### Collected data
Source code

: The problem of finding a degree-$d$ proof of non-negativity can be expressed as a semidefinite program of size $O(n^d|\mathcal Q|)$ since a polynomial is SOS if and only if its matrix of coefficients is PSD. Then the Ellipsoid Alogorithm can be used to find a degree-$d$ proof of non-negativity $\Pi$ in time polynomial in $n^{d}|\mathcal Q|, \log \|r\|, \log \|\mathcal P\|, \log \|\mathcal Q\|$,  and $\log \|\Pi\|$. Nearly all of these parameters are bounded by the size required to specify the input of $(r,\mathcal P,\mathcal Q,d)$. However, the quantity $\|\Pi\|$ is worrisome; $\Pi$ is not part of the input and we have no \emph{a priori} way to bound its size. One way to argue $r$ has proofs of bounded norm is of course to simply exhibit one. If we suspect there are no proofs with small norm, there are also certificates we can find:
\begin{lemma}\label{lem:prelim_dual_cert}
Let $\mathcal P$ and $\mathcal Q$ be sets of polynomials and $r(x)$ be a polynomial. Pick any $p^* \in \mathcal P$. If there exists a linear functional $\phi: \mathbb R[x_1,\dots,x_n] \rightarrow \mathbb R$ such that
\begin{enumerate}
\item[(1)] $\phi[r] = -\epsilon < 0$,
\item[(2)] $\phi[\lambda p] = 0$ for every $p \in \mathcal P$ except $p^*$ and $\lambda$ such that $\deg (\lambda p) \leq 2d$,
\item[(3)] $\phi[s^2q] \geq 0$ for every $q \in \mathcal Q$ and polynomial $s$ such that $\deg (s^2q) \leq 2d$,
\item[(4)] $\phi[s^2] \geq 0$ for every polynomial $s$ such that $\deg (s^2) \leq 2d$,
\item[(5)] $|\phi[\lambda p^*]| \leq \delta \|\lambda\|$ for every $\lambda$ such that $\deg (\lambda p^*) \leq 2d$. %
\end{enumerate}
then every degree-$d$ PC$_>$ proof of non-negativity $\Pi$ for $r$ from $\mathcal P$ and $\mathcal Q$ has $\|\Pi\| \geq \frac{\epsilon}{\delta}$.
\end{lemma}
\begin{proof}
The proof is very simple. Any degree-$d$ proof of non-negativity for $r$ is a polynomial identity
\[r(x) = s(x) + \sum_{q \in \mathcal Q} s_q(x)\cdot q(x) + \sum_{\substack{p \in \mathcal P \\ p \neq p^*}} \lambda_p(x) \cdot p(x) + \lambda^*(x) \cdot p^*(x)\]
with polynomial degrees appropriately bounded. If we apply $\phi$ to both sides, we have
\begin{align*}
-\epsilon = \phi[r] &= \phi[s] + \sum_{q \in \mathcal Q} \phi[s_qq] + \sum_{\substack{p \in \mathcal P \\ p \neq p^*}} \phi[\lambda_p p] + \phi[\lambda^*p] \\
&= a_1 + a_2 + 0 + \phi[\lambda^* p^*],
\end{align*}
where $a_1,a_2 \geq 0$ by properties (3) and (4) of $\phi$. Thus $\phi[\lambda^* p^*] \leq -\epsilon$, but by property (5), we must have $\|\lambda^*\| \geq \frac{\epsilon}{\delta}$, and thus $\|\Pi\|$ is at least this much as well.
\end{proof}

### Exercise instructions
With "such" as the search string, filter the records and return each line that has it.

### Finished exercise
Let $\mathcal P$ and $\mathcal Q$ be sets of polynomials and $r(x)$ be a polynomial. Pick any $p^* \in \mathcal P$. If there exists a linear functional $\phi: \mathbb R[x_1,\dots,x_n] \rightarrow \mathbb R$ such that
\item[(2)] $\phi[\lambda p] = 0$ for every $p \in \mathcal P$ except $p^*$ and $\lambda$ such that $\deg (\lambda p) \leq 2d$,
\item[(3)] $\phi[s^2q] \geq 0$ for every $q \in \mathcal Q$ and polynomial $s$ such that $\deg (s^2q) \leq 2d$,
\item[(4)] $\phi[s^2] \geq 0$ for every polynomial $s$ such that $\deg (s^2) \leq 2d$,
\item[(5)] $|\phi[\lambda p^*]| \leq \delta \|\lambda\|$ for every $\lambda$ such that $\deg (\lambda p^*) \leq 2d$. %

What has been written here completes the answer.